# [PROBLEM REQUIREMENTS]
Reproduce exactly the line that includes "这本书讲解了英语写作中的得体表达，适合学习 **inappropriate** 在正式语境中的用法。" and all lines after it, ending with the last line of the data.

# [Records drawn from a dataset]
BEGIN
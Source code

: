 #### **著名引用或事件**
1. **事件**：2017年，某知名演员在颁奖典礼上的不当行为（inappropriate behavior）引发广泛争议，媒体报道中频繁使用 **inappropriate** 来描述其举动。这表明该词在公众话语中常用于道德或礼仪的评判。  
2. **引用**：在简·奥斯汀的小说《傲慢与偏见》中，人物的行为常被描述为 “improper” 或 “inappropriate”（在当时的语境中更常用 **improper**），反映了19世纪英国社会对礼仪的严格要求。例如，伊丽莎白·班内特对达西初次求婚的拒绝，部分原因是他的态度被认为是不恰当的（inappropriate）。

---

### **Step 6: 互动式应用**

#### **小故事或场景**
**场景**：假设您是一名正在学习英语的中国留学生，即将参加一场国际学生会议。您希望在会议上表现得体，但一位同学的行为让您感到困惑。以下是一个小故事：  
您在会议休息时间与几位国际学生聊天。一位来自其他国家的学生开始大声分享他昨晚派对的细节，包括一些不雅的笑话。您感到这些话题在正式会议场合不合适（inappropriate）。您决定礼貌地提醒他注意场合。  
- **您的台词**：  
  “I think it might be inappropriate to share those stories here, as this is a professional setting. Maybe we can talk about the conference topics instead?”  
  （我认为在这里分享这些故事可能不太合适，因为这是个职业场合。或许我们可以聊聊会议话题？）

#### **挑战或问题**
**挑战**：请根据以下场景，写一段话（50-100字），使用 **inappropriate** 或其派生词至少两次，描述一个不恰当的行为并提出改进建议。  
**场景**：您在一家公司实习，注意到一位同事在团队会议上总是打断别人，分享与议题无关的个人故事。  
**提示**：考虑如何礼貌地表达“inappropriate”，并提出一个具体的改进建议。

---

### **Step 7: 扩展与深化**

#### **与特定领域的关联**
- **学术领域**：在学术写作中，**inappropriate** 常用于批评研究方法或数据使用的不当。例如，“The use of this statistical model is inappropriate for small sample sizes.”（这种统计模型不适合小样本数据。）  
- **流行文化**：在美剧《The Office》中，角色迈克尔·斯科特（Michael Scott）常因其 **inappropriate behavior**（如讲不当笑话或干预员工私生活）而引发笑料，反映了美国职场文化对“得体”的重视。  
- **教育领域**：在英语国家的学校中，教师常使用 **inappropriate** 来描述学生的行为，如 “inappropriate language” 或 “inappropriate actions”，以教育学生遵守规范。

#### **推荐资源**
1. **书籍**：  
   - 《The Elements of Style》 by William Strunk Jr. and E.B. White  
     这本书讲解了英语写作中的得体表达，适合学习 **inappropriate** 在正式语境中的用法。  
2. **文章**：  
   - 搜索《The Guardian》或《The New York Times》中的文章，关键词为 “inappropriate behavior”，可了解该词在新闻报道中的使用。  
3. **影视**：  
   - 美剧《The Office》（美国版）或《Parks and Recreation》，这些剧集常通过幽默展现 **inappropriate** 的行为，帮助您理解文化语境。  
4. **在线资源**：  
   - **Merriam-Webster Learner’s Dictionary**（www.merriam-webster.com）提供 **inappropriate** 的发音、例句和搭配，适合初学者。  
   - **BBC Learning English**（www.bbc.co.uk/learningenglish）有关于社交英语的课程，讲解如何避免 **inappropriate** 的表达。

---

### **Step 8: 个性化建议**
END
# [SOLUTION TO THE EXERCISE]
     这本书讲解了英语写作中的得体表达，适合学习 **inappropriate** 在正式语境中的用法。  
2. **文章**：  
   - 搜索《The Guardian》或《The New York Times》中的文章，关键词为 “inappropriate behavior”，可了解该词在新闻报道中的使用。  
3. **影视**：  
   - 美剧《The Office》（美国版）或《Parks and Recreation》，这些剧集常通过幽默展现 **inappropriate** 的行为，帮助您理解文化语境。  
4. **在线资源**：  
   - **Merriam-Webster Learner’s Dictionary**（www.merriam-webster.com）提供 **inappropriate** 的发音、例句和搭配，适合初学者。  
   - **BBC Learning English**（www.bbc.co.uk/learningenglish）有关于社交英语的课程，讲解如何避免 **inappropriate** 的表达。

---

### **Step 8: 个性化建议**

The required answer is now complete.